No. CV-19-0112-TUC-LCK


Linda Westling, Plaintiff, v. Andrew Saul, Defendant.


Plaintiff Linda Westling filed this action pursuant to 42 U.S.C. § 405(g) seeking judicial review of a final decision by the Commissioner of Social Security (Commissioner). (Doc. 1.) Before the Court are Westling's Opening Brief, Defendant's Responsive Brief, and Westling's Reply. (Docs. 16-18.) The parties have consented to Magistrate Judge jurisdiction. (Doc. 13.) Based on the pleadings and the administrative record, the Court remands for the award of benefits.

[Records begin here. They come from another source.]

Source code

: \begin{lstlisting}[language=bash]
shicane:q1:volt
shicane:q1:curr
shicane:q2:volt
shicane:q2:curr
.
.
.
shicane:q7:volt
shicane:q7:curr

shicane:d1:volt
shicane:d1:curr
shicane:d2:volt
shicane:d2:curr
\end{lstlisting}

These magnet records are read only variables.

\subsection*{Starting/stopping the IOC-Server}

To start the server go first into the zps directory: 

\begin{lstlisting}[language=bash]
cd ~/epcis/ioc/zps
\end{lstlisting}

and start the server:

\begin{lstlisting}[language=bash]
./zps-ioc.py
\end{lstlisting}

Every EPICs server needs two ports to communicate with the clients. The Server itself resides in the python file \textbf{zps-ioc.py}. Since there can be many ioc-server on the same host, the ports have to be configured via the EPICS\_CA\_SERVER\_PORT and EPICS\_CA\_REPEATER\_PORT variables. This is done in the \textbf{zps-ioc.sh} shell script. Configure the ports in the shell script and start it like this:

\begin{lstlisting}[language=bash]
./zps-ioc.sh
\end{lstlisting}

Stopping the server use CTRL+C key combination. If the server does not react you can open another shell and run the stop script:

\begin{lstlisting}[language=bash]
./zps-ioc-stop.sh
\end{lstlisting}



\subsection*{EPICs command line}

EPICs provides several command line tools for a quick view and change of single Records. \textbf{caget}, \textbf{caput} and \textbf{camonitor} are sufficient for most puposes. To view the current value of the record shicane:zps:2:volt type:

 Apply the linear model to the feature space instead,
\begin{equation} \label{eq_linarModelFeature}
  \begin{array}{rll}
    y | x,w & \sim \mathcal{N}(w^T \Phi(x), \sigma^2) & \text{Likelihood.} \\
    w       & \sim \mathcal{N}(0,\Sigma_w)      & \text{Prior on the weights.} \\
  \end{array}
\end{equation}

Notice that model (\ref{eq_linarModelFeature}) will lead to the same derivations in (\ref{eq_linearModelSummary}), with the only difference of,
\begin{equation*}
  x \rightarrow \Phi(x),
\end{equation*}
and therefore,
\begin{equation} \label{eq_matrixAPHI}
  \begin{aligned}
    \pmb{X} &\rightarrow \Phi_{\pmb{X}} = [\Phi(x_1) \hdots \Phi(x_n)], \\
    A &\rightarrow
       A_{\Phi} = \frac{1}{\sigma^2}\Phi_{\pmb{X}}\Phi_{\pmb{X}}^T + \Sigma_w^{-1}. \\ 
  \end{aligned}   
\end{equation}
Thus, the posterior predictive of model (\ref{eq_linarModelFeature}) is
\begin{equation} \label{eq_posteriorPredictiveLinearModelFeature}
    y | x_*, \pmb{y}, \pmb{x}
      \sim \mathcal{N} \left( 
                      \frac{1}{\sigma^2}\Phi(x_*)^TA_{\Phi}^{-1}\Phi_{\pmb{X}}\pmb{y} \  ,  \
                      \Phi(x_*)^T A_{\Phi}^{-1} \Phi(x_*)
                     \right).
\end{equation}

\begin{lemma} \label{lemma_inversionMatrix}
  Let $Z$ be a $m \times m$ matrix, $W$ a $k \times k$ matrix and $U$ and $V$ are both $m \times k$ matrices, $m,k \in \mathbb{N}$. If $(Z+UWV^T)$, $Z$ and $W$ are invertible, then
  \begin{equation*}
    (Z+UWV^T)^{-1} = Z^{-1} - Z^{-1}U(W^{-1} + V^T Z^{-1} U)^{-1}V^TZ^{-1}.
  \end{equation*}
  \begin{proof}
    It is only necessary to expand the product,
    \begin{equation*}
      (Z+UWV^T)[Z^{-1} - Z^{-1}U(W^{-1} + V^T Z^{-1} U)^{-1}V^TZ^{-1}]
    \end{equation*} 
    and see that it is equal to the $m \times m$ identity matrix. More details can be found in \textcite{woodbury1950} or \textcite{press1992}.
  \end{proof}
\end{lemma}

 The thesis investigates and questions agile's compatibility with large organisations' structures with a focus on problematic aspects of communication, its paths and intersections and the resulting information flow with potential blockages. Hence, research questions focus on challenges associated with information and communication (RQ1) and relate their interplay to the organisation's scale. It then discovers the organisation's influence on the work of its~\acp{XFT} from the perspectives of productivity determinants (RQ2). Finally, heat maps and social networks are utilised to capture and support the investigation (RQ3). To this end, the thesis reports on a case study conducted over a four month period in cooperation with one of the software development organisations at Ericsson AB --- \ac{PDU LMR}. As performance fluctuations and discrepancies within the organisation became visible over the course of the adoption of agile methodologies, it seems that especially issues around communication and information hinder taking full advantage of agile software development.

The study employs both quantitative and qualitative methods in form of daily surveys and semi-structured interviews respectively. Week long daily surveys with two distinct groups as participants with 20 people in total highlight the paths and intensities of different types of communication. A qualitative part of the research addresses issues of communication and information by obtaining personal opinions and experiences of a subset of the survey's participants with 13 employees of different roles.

Westling was born in April 1948 and was 60 years of age at the alleged onset date of her disability. (Administrative Record (AR) 331.) She had past relevant work experience as a secretary and receptionist. (AR 44, 69-70, 77, 365, 412.) Westling filed an application for Disability Insurance Benefits (DIB) in November 2013. (AR 331.) She alleged disability from August 21, 2008. (Id.) Westling's application was denied upon initial review (AR 125-32) and on reconsideration (AR 133-44). A hearing was held on August 9, 2016. (AR 36-89.) The ALJ then found Westling was not disabled. (AR 149-57.) The Appeals Council remanded the case because the ALJ failed to grant Westling's request for a supplemental hearing. (AR 165-66.) A second hearing was held on November 30, 2017. (AR 90-124.) Subsequently, the ALJ found that Westling was not disabled. (AR 29-38.) The Appeals Council denied Westling's request for review of that decision. (AR 1.)

The ALJ found that Westling had severe impairments of moderate to severe degenerative disc disease and spondylolisthesis of the lumbar spine. (AR 18.) The ALJ determined Westling had the Residual Functional Capacity (RFC) to perform medium-exertion work with the following limitations: stand or walk for a total of 6 hours, and sit for a total of 8 hours; occasionally lift and carry up to 50 pounds, climb ladders/scaffolds, and tolerate exposure to heights; frequently lift up to 20 pounds, operate foot controls, balance, stoop, kneel, crouch, crawl, and tolerate environmental exposures (other than heights); and continuously sit, stand, or walk for 4 hours, lift up to 10 pounds, reach, handle, finger, feel, push/pull, and climb stairs/ramps. (AR 19.) The ALJ concluded at Step Four, based on the testimony of a vocational expert, that Westling could perform her past relevant work as a secretary and receptionist. (AR 24.)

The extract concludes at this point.